I’ve been in the dating scene long enough to know that when dudes tell you they’re single, they’re not always being honest about it. While cheaters have always been able to find a way to betray their partners, social media has made it so much easier for these people — yes, both men and women (but mostly men, not gonna lie) — to get away with it.
A few months ago, I got chatting to a local guy on Instagram who hit up my DMs and immediately started in with the flattery and compliments and telling me how much he liked me. I was skeptical all along but figured I’d go along with it. Turns out, I had every right to be suspicious. Only a day or two after he told me he could see me as his future wife (among other over-the-top nonsense), he suddenly blocked me and started proclaiming all over his Instagram how much he loves the long-term girlfriend he swore to me he didn’t have.
- He said all the right things. Like many seasoned liars, this guy knew all the right things to say to allay any concerns I had and to cover his tracks. He always found the time to send me a text here and there so that we were never out of contact for long — it obviously would have raised suspicions if he went AWOL for days on end. If he could only grab a minute, he’d say he was just between work meetings but he’d message me later. He gave me a sob story about how his heart had been broken and told me not to be offended if he was a bit standoffish because of it, thereby excusing the times when he seemed a little more distant.

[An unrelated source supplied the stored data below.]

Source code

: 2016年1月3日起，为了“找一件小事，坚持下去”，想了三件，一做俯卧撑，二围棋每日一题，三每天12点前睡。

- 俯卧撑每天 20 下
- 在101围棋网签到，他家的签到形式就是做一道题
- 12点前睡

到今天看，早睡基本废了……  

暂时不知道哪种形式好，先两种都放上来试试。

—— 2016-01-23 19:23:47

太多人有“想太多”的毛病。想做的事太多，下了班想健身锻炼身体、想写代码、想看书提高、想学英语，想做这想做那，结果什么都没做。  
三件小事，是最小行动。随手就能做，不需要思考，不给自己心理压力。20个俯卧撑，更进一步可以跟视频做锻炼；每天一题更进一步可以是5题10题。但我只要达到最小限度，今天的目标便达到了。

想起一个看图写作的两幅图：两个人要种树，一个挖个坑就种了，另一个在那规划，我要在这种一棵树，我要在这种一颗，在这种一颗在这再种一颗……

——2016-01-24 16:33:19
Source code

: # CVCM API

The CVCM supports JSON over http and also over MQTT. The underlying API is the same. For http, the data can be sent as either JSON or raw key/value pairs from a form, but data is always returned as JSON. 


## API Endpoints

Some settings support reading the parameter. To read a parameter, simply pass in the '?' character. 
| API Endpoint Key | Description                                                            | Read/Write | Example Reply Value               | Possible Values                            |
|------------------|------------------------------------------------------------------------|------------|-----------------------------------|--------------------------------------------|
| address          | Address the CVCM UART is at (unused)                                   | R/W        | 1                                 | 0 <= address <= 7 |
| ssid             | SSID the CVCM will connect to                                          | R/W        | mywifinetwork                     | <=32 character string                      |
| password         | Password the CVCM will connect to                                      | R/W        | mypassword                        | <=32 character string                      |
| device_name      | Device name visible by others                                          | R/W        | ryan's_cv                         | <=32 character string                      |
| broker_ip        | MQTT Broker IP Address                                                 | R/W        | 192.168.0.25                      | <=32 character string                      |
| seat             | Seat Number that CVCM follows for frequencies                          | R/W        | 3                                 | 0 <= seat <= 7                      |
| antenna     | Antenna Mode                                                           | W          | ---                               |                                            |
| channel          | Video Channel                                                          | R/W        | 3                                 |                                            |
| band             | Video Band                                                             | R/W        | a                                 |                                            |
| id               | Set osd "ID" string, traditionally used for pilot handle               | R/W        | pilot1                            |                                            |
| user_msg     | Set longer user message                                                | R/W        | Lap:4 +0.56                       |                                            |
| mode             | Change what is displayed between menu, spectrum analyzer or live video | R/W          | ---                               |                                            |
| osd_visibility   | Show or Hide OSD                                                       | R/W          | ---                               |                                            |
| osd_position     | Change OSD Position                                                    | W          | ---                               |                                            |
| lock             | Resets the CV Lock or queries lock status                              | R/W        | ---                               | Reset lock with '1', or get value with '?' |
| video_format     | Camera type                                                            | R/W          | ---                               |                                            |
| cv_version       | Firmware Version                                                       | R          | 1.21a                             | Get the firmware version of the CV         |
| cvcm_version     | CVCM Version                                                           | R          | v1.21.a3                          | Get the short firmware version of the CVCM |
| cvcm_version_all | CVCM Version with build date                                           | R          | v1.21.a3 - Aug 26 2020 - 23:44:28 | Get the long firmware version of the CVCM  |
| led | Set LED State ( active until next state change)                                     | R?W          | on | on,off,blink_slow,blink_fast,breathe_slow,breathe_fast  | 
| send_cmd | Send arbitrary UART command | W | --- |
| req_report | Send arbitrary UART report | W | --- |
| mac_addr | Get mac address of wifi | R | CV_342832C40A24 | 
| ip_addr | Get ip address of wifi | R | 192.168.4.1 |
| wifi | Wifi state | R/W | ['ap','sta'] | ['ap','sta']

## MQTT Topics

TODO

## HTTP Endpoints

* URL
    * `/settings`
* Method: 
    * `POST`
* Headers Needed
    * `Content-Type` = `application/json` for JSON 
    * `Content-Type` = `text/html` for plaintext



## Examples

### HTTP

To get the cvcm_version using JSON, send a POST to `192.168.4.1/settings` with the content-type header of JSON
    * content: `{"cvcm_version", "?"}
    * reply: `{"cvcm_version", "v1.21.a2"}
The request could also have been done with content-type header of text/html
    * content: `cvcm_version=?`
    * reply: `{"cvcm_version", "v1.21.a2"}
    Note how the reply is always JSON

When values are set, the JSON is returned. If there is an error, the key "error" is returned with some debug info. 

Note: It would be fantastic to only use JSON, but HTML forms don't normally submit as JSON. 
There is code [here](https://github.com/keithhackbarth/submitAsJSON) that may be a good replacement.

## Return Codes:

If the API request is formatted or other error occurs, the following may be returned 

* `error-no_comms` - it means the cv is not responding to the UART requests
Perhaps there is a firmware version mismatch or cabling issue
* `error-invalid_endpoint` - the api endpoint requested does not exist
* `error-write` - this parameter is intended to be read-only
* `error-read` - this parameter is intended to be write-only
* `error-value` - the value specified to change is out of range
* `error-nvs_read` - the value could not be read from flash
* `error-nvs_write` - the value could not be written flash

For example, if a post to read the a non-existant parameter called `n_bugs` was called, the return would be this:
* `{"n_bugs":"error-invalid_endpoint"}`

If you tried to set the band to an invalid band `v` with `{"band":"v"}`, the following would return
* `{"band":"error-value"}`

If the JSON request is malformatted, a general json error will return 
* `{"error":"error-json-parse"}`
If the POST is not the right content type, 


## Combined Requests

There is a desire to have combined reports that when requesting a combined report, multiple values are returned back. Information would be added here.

- He had no pictures of her on his social media. While he had an Instagram account and posted pics of his dogs sometimes or a few random gym selfies (which he regularly captioned with “getting it in lol” — awful, I know), there was never any other woman featured on his account besides his mom. Generally speaking, women love couple selfies, so this sorta made his story more believable.
- No random women were commenting on his pics either. Okay, so even if she didn’t love couple selfies, a hot guy’s girlfriend generally likes to mark her territory by letting everyone else know that they’re together, right? I checked the comment section of his posts and there was never anything from anyone who seemed like a girlfriend, nor did any of his friends mention another woman. Again, it seemed like he was in the clear.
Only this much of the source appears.